The present invention relates to detection of malfunction during intravenous delivery of fluids and, in particular, it concerns a method and device for detecting malfunction in gravity fed intravenous delivery systems.
It is known a common malfunction encountered in intravenous fluid administration is the infiltration of the fluids into tissues near the tip of the catheter. This phenomenon, variously referred to as “infiltration” and “extravasation”, may occur in a number of different ways. Often it is due to the tip of the catheter penetrating the wall of the vine or artery into which the catheter has been inserted, the tip thereby becoming lodged in the surrounding tissue. Although some texts distinguish between the terms infiltration and extravasation, they are widely used, and will be herein, interchangeably to denote generically any and all circumstances in which intravenous fluid delivery spreads beyond the blood vessel to adjacent tissue. Extravasation may lead to discoloration, discomfort and tissue destruction as well as lack of delivery of the intravenous fluids or drugs into the patient's system. Infiltration of certain drugs into the patient's tissues may be dangerous or cause serious damage, such as necrosis, requiring amputation or other surgical procedures.
Several methods, and device for their implementation, have been proposed for the detection of tissue infiltration during intravenous administration of fluids. One approach is by monitoring the flow rate or pressure of fluid in the tubing supplying the fluid to the catheter. Examples of devices based on such methods are disclosed in U.S. Pat. No. 4,534,756 to Nelson, U.S. Pat. No. 4,784,648 to Singh et al., and U.S. Pat. No. 5,647,853 to Feldmann et al. Commercially available device based on these techniques, however, are generally ineffective since the pressure differences indicative of extravasation are typically small in relation to other causes of pressure variations in an intravenous delivery system during use, such as patient movements or changes in the head pressure of an infusion bag.
A second method for the detection of extravasation is based upon changes in skin temperature in areas where extravasation has occurred. This is due to the temperature deferential between the intravenous fluids and the tissues in which they have accumulated. Examples of these types of devices are described in U.S. Pat. No. 4,010,749 to Shaw and U.S. Pat. No. 4,378,808 to Lichtenstein, which do not work well when the temperature deferential is not significant and false alarms may result from changes in the ambient temperature. Further, devices based on this method, even those that are able to overcome the above-mentioned problems, are intended for the detection of extravasation and are ineffective for detection of other malfunctions.
Additional examples of proposed techniques include measurements of conductivity (e.g. U.S. Pat. No. 5,964,703 to Goodman et al.) and measurements of spectral reflection (e.g. U.S. Pat. No. 4,877,034 to Atkins et al.).
The devices in all of the categories mentioned above suffer from high cost, reliability limitations or complexity of operation. Many of them require calibration before use and the calibrations may be set to accept an inappropriate initial positioning of a catheter thereby allowing extravasation to occur undetected. Thus, the predominant technique for identifying extravasation remains visual inspection by medical personnel of the area surrounding the catheter for swelling or other signs of infiltration. To be effective, this technique requires continual monitoring by trained medical personnel.
It is further known that a number of malfunctions, in addition to extravasation, result in the slowing or total stoppage of the fluid flow in the intravenous delivery system. Methods and devices for monitoring fluid flow include those that monitor flow-rate or pressure such as the devices mentioned above and the device of U.S. Pat.
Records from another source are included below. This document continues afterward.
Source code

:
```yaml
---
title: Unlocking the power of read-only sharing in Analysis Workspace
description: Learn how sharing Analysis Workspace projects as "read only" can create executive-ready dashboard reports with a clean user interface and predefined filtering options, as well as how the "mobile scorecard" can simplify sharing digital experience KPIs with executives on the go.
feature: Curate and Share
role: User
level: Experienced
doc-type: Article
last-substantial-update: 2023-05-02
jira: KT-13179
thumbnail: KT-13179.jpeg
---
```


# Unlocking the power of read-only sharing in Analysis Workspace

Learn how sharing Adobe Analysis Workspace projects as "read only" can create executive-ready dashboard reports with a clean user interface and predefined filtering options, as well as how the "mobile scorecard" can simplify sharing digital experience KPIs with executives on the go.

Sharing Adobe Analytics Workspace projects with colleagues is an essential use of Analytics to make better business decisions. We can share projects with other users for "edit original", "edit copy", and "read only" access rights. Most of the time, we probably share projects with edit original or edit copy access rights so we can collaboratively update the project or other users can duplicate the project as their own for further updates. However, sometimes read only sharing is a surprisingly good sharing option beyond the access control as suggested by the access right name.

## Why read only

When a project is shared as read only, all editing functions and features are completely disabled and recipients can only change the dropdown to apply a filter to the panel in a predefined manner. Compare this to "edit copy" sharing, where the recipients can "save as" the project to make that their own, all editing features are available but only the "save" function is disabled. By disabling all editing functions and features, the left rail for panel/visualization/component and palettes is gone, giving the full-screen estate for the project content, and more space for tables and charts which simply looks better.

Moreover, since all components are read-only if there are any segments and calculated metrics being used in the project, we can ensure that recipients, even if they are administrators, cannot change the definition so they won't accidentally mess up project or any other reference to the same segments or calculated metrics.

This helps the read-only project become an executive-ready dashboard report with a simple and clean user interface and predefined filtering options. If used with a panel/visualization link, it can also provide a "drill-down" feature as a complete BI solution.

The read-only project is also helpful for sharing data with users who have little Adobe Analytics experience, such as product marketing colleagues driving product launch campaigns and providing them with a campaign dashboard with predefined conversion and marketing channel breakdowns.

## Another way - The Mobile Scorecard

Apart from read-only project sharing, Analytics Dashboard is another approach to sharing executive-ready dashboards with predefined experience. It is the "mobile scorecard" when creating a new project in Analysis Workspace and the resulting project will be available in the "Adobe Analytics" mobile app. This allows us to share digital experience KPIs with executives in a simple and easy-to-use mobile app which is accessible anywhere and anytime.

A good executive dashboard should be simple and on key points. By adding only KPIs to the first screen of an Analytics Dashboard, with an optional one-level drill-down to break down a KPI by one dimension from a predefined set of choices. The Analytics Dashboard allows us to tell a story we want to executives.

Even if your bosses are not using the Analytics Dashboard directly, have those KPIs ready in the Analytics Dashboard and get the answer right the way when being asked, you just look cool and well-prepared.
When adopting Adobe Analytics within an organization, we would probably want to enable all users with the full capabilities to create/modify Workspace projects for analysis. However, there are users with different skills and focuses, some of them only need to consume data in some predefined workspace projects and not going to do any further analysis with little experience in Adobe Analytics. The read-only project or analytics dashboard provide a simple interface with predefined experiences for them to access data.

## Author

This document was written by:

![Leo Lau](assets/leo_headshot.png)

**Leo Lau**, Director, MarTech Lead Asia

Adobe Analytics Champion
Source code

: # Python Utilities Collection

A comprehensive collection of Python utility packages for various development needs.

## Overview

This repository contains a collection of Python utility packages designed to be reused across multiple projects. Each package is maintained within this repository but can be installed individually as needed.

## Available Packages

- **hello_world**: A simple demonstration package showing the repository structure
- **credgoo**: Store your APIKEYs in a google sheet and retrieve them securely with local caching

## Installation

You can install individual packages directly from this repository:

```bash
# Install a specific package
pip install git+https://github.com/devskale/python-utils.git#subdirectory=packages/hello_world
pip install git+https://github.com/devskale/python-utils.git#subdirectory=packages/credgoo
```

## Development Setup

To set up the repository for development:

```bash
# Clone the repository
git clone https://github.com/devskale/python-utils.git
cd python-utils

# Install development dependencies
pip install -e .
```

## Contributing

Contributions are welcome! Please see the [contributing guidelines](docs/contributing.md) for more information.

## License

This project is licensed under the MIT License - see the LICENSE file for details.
No. 4,816,019 to Kamen, which monitors pressure changes in a negative pressure stepping means. The data generated is processed at compared to data from previous intervals and a predetermine criteria for malfunction. This method, therefore, does not provide an immediate indication of malfunction.
Another method includes devices that count the drops that fall from the fluid bag into the accumulator at the top of the delivery tubing. Variations in that drop-rate are used to determine corresponding variations in the flow-rate of the fluid through the tubing. These devices are susceptible to false indications due to conditions other than malfunction such as change in head pressure in the fluid bag or change of patient position.
There is therefore a need for an accurate, easy to use and inexpensive device and method for continuous monitoring and substantially immediate detection and indication of a malfunction that causes a stoppage or significant slowing in the flow rate in an intravenous delivery system. Especially when the malfunction may be an indication of extravasation of fluid into tissue surrounding the tip of the catheter. It would also be highly advantageous for a device to include components that do not require calibration and would be able to indicate initial malfunction or inappropriate initial placement of the catheter. It would be desirable for components of the device that come in direct contact with the fluid to be disposable components.